Return every record below exactly as given.

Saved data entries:
▶
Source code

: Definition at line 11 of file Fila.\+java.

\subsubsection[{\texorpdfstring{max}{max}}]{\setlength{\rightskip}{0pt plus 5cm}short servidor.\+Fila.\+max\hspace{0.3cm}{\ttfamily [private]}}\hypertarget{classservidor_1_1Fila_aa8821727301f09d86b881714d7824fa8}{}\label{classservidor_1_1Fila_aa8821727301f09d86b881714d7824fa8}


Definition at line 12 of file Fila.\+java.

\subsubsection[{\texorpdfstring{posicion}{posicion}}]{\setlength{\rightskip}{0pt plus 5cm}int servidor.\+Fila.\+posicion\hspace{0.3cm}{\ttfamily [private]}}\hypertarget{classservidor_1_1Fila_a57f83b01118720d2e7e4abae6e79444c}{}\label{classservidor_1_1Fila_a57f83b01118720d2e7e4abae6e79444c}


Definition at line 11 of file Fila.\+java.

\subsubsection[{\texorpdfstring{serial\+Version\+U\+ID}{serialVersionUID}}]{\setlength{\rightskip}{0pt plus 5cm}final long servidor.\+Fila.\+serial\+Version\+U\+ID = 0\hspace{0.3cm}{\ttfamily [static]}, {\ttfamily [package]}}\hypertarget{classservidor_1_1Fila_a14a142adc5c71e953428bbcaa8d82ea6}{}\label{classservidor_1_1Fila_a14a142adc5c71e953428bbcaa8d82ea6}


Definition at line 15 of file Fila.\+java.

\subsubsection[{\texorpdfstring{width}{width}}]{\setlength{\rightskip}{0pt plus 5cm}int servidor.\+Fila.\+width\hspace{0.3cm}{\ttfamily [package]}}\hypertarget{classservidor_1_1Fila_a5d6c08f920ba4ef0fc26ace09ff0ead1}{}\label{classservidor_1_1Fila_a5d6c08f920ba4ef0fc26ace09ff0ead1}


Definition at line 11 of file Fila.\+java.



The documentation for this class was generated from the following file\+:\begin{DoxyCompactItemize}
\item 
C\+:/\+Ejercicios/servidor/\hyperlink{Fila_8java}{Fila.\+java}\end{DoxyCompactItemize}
◀
Solution:
Source code

: Definition at line 11 of file Fila.\+java.

\subsubsection[{\texorpdfstring{max}{max}}]{\setlength{\rightskip}{0pt plus 5cm}short servidor.\+Fila.\+max\hspace{0.3cm}{\ttfamily [private]}}\hypertarget{classservidor_1_1Fila_aa8821727301f09d86b881714d7824fa8}{}\label{classservidor_1_1Fila_aa8821727301f09d86b881714d7824fa8}


Definition at line 12 of file Fila.\+java.

\subsubsection[{\texorpdfstring{posicion}{posicion}}]{\setlength{\rightskip}{0pt plus 5cm}int servidor.\+Fila.\+posicion\hspace{0.3cm}{\ttfamily [private]}}\hypertarget{classservidor_1_1Fila_a57f83b01118720d2e7e4abae6e79444c}{}\label{classservidor_1_1Fila_a57f83b01118720d2e7e4abae6e79444c}


Definition at line 11 of file Fila.\+java.

\subsubsection[{\texorpdfstring{serial\+Version\+U\+ID}{serialVersionUID}}]{\setlength{\rightskip}{0pt plus 5cm}final long servidor.\+Fila.\+serial\+Version\+U\+ID = 0\hspace{0.3cm}{\ttfamily [static]}, {\ttfamily [package]}}\hypertarget{classservidor_1_1Fila_a14a142adc5c71e953428bbcaa8d82ea6}{}\label{classservidor_1_1Fila_a14a142adc5c71e953428bbcaa8d82ea6}


Definition at line 15 of file Fila.\+java.

\subsubsection[{\texorpdfstring{width}{width}}]{\setlength{\rightskip}{0pt plus 5cm}int servidor.\+Fila.\+width\hspace{0.3cm}{\ttfamily [package]}}\hypertarget{classservidor_1_1Fila_a5d6c08f920ba4ef0fc26ace09ff0ead1}{}\label{classservidor_1_1Fila_a5d6c08f920ba4ef0fc26ace09ff0ead1}


Definition at line 11 of file Fila.\+java.



The documentation for this class was generated from the following file\+:\begin{DoxyCompactItemize}
\item 
C\+:/\+Ejercicios/servidor/\hyperlink{Fila_8java}{Fila.\+java}\end{DoxyCompactItemize}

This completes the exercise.